Hello, I'd like to run the following PS script under a domain\service account which is a local admin on the machine.
The problem, I am having with the below script, that it needs to be logged in ie. load the user profile of the user in order to register all the services etc.
I found one example that Luc has provided, but I can seem to figure out how to make it work.

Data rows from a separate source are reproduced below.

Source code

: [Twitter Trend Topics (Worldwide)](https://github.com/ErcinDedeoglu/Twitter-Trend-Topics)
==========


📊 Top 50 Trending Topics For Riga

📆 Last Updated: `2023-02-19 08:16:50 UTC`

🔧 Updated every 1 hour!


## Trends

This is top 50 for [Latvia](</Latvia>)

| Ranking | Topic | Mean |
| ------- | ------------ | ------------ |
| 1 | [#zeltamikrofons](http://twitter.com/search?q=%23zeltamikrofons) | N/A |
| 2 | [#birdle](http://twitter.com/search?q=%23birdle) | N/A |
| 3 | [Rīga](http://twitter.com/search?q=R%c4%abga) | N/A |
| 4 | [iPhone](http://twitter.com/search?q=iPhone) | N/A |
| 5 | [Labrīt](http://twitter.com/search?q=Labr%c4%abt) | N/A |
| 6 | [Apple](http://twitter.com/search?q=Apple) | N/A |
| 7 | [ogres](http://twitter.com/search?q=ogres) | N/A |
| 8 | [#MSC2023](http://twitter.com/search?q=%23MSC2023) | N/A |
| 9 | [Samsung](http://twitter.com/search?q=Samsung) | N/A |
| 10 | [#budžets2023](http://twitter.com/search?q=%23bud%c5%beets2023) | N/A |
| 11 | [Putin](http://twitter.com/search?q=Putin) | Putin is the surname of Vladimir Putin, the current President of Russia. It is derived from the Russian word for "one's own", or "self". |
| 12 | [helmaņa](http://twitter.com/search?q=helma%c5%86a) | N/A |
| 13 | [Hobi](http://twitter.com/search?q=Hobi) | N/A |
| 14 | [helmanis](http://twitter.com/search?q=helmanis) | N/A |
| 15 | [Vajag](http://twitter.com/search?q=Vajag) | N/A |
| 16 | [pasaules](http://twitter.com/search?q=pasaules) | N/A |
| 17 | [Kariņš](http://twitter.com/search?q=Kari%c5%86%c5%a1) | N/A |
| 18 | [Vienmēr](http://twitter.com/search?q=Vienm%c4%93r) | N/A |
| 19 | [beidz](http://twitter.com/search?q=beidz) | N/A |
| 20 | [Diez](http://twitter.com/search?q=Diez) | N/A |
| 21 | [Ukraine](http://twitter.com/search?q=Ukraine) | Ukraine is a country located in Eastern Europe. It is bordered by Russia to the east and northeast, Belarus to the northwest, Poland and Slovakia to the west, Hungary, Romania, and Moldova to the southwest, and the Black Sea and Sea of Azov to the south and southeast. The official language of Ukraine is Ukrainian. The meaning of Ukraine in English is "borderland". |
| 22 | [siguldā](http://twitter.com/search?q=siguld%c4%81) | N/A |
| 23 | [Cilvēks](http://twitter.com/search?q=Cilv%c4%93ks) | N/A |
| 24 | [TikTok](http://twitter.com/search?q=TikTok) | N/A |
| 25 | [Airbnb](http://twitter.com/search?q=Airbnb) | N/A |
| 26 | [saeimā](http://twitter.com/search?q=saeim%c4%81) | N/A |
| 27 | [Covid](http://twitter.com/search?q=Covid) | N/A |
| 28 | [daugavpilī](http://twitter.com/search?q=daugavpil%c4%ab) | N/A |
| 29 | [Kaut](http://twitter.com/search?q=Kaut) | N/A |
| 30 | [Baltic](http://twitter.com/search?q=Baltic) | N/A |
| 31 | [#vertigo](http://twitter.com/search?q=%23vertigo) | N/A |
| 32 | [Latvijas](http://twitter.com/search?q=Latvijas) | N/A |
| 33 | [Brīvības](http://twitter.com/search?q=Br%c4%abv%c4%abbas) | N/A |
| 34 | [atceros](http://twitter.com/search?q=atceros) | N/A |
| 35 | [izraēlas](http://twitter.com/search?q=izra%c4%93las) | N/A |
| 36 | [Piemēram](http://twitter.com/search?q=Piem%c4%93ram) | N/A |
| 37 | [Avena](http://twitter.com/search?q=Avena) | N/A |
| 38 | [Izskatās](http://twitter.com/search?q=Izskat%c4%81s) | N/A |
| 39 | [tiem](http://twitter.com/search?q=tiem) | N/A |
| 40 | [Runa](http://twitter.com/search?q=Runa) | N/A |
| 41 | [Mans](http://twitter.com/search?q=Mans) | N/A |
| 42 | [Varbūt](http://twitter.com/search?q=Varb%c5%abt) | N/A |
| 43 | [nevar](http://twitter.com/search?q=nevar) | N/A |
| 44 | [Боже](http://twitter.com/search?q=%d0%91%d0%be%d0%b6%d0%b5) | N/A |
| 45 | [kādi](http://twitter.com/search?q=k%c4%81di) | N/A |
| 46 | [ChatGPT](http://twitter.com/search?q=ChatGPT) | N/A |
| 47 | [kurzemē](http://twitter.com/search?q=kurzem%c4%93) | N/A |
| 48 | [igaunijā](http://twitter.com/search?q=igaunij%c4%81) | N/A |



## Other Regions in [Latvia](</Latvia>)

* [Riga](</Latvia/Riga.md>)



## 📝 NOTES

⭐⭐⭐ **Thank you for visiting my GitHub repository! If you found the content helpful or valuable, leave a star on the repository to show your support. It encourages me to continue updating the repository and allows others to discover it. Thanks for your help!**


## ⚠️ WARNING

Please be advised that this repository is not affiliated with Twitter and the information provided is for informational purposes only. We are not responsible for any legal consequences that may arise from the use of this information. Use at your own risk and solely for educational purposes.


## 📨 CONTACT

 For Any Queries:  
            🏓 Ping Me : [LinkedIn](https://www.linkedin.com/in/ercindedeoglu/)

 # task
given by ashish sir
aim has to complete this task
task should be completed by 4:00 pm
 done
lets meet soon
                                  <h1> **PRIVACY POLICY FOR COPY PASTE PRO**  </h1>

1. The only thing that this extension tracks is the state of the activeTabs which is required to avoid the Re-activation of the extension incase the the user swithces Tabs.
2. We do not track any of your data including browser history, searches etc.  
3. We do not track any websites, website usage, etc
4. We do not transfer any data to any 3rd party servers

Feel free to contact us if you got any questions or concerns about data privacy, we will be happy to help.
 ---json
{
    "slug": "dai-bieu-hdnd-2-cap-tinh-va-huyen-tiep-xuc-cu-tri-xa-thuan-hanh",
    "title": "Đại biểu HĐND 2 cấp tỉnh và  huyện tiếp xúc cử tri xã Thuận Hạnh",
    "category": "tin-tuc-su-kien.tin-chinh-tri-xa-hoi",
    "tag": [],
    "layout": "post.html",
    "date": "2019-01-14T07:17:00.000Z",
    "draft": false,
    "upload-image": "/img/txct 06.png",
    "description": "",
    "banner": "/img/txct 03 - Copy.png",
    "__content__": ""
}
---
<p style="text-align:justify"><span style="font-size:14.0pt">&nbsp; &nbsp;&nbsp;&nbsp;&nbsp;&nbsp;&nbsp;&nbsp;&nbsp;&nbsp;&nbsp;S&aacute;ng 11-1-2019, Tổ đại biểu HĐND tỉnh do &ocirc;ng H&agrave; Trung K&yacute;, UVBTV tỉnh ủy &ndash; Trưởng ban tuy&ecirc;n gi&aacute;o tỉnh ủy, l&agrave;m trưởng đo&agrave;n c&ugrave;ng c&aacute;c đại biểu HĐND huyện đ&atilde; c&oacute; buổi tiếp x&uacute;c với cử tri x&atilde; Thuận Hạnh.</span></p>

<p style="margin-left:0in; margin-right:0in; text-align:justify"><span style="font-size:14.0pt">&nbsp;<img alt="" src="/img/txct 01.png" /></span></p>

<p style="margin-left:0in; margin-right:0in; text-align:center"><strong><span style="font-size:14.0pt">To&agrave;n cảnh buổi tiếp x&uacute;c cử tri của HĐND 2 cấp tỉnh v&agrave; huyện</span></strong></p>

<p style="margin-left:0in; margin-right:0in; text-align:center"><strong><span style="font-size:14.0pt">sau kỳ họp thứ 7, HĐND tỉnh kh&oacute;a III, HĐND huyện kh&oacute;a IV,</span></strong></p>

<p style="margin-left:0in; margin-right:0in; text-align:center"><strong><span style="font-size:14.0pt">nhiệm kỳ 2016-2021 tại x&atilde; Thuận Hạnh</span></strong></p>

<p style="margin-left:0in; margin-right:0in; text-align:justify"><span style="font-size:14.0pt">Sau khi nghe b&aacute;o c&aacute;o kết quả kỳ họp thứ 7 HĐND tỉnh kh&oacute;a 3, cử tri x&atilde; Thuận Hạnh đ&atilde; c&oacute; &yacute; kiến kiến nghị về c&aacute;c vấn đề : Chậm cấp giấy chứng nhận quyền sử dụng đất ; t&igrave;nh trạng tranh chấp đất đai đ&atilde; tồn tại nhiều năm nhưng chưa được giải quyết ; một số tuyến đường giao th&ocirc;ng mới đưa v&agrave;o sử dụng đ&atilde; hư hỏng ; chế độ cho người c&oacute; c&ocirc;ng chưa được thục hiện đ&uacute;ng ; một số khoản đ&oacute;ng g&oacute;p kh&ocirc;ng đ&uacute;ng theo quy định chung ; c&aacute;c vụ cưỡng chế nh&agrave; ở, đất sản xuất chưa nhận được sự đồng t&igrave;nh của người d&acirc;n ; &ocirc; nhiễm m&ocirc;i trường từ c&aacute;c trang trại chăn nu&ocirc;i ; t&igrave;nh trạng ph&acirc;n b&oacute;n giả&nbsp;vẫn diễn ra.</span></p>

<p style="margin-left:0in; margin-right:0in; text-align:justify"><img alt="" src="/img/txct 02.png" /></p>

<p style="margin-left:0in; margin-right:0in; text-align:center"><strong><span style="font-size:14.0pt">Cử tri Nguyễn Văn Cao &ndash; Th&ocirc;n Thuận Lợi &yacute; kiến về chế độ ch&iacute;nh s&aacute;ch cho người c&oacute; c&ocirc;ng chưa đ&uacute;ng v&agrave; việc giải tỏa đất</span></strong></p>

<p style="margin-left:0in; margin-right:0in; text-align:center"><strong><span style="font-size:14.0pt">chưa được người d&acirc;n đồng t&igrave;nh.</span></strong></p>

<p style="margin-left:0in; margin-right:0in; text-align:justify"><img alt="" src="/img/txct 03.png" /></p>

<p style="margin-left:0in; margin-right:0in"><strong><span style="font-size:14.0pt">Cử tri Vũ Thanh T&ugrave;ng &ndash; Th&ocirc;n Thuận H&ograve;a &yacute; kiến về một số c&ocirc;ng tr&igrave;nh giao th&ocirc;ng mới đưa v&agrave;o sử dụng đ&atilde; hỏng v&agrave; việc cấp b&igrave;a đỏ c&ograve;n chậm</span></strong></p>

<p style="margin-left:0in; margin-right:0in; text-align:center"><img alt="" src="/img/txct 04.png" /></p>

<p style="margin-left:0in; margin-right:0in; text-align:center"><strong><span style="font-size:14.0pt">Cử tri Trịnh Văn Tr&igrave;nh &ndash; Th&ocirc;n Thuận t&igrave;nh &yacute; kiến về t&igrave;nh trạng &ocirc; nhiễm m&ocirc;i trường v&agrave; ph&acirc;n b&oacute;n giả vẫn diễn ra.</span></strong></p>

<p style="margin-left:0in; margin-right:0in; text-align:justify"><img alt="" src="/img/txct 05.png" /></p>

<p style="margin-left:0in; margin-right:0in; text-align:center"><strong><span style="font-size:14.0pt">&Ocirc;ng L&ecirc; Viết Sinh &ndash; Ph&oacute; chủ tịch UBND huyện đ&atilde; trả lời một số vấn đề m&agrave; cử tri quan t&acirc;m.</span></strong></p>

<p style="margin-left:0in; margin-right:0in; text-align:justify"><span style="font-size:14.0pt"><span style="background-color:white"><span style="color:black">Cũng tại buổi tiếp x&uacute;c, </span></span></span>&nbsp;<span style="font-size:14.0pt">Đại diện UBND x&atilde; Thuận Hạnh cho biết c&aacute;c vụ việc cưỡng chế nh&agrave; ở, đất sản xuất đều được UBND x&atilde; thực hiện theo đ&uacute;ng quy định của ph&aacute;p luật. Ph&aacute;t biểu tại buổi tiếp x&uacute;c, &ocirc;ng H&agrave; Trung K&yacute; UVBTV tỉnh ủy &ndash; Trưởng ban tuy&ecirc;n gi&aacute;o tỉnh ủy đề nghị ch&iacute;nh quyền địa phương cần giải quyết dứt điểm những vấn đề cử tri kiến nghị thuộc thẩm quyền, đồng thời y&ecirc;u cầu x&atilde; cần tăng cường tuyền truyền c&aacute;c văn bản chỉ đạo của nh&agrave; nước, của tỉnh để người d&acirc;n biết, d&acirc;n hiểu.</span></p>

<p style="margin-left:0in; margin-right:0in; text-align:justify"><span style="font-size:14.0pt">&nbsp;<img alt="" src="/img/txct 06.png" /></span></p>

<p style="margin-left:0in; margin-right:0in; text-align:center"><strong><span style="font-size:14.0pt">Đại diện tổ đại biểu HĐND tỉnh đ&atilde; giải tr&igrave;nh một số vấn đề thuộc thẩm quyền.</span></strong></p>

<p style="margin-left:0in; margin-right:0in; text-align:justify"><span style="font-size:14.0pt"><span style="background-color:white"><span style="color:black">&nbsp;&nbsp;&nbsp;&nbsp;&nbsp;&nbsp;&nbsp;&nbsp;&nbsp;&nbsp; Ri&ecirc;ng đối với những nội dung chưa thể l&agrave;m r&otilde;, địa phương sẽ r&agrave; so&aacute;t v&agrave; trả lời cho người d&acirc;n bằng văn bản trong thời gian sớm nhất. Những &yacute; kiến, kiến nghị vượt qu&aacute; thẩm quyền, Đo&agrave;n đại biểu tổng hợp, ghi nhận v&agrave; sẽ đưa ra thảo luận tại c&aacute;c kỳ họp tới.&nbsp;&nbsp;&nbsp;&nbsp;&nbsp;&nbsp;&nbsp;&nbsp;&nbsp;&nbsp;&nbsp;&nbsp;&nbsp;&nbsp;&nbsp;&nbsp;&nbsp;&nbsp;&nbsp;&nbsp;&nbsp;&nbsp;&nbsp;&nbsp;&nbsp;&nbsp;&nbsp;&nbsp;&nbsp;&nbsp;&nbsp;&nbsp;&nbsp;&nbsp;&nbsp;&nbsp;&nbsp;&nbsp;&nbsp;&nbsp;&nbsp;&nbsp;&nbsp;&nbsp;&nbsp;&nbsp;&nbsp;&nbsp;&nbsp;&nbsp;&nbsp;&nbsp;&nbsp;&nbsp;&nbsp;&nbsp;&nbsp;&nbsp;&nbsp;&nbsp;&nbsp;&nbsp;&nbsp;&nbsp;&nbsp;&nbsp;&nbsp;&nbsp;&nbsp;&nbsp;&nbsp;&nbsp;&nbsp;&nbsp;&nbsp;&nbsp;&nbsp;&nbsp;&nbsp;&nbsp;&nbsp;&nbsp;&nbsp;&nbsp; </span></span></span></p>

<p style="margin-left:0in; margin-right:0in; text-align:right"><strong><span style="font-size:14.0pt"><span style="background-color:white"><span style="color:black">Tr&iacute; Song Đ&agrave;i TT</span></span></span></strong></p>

$script06 = 'Configure_XD_SiteA.ps1'
$ISOpath = 'D:\Deploy\Applications\Citrix\XenDesktop'
$fullpath06 = join-path -path $ISOpath -childpath $script06
$CTXServiceUser = "CTXLAB\Service.vad"
$CTXServicePWord = ConvertTo-SecureString -String "VMware1!" -AsPlainText -Force
$CTXServiceCredential = New-Object -TypeName System.Management.Automation.PSCredential -ArgumentList $CTXServiceUser, $CTXServicePWord
Write-Verbose -Message "Configure XenDesktop Site." -Verbose
Invoke-VMScript -VM $vm -ScriptText $fullpath06 -GuestCredential $CTXServiceCredential -ScriptType Powershell
Many thanks!
MP
The script you are sending (-ScriptText) needs to be a string.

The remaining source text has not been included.